| PROBLEM DETAILS |
A word-for-word copy of the data, with no images, is the required answer.

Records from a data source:
--- START ---

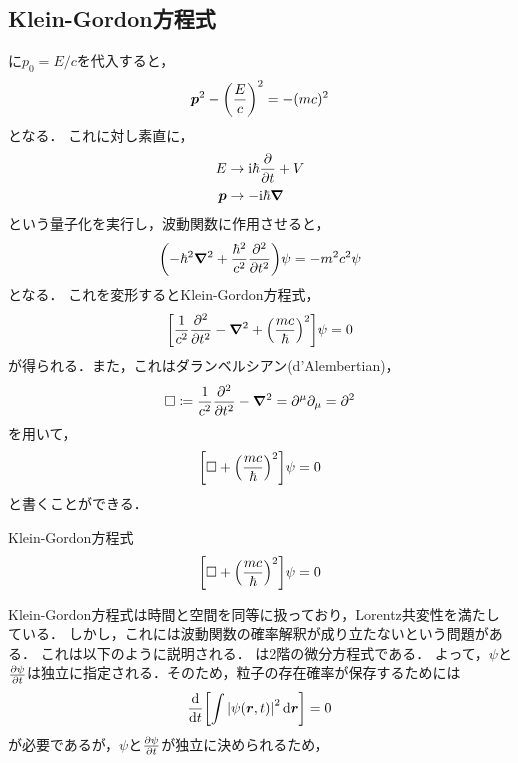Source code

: \documentclass{report}
\begin{document}
  \subsection{Klein-Gordon方程式}
    に$p_0 = E/c$を代入すると，
    \begin{align}
      \bm{p}^2 - \qty(\frac{E}{c})^2 = -(mc)^2
    \end{align}
    となる．
    これに対し素直に，
    \begin{align}
      E &\to \mathrm{i}\hbar\pdv{t} + V \\ 
      \bm{p} &\to - \mathrm{i}\hbar\grad 
    \end{align}
    という量子化を実行し，波動関数に作用させると，
    \begin{align}
      \qty(-\hbar^2\grad^2 + \frac{\hbar^2}{c^2}\pdv[2]{t})\psi = -m^2c^2\psi
    \end{align}
    となる．
    これを変形するとKlein-Gordon方程式，
    \begin{align}
      \qty[\frac{1}{c^2}\pdv[2]{t} - \grad^2 + \qty(\frac{mc}{\hbar})^2]\psi = 0 
    \end{align}
    が得られる．また，これはダランベルシアン(d'Alembertian)，
    \begin{align}
      \Box \coloneqq \frac{1}{c^2}\pdv[2]{t} - \grad^2 = \partial^\mu\partial_\mu = \partial^2
    \end{align}
    を用いて，
    \begin{align}
      \qty[\Box + \qty(\frac{mc}{\hbar})^2]\psi = 0
    \end{align}
    と書くことができる．
    \begin{itembox}[l]{Klein-Gordon方程式}
      \begin{align}
        \qty[\Box + \qty(\frac{mc}{\hbar})^2]\psi = 0 \label{Klein-Gordon-equation}
      \end{align}
    \end{itembox}
    \par
    Klein-Gordon方程式は時間と空間を同等に扱っており，Lorentz共変性を満たしている．
    しかし，これには波動関数の確率解釈が成り立たないという問題がある．
    これは以下のように説明される．
    は2階の微分方程式である．
    よって，$\psi$と$\pdv{\psi}{t}$は独立に指定される．そのため，粒子の存在確率が保存するためには
    \begin{align}
      \dv{t}\qty[\int \abs{\psi(\bm{r}, t)}^2 \dd{\bm{r}}] = 0
    \end{align}
    が必要であるが，$\psi$と$\pdv{\psi}{t}$が独立に決められるため，
\end{document}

--- END ---

| RESULT FOR THIS EXERCISE |
Source code

: \documentclass{report}
\begin{document}
  \subsection{Klein-Gordon方程式}
    に$p_0 = E/c$を代入すると，
    \begin{align}
      \bm{p}^2 - \qty(\frac{E}{c})^2 = -(mc)^2
    \end{align}
    となる．
    これに対し素直に，
    \begin{align}
      E &\to \mathrm{i}\hbar\pdv{t} + V \\ 
      \bm{p} &\to - \mathrm{i}\hbar\grad 
    \end{align}
    という量子化を実行し，波動関数に作用させると，
    \begin{align}
      \qty(-\hbar^2\grad^2 + \frac{\hbar^2}{c^2}\pdv[2]{t})\psi = -m^2c^2\psi
    \end{align}
    となる．
    これを変形するとKlein-Gordon方程式，
    \begin{align}
      \qty[\frac{1}{c^2}\pdv[2]{t} - \grad^2 + \qty(\frac{mc}{\hbar})^2]\psi = 0 
    \end{align}
    が得られる．また，これはダランベルシアン(d'Alembertian)，
    \begin{align}
      \Box \coloneqq \frac{1}{c^2}\pdv[2]{t} - \grad^2 = \partial^\mu\partial_\mu = \partial^2
    \end{align}
    を用いて，
    \begin{align}
      \qty[\Box + \qty(\frac{mc}{\hbar})^2]\psi = 0
    \end{align}
    と書くことができる．
    \begin{itembox}[l]{Klein-Gordon方程式}
      \begin{align}
        \qty[\Box + \qty(\frac{mc}{\hbar})^2]\psi = 0 \label{Klein-Gordon-equation}
      \end{align}
    \end{itembox}
    \par
    Klein-Gordon方程式は時間と空間を同等に扱っており，Lorentz共変性を満たしている．
    しかし，これには波動関数の確率解釈が成り立たないという問題がある．
    これは以下のように説明される．
    は2階の微分方程式である．
    よって，$\psi$と$\pdv{\psi}{t}$は独立に指定される．そのため，粒子の存在確率が保存するためには
    \begin{align}
      \dv{t}\qty[\int \abs{\psi(\bm{r}, t)}^2 \dd{\bm{r}}] = 0
    \end{align}
    が必要であるが，$\psi$と$\pdv{\psi}{t}$が独立に決められるため，
\end{document}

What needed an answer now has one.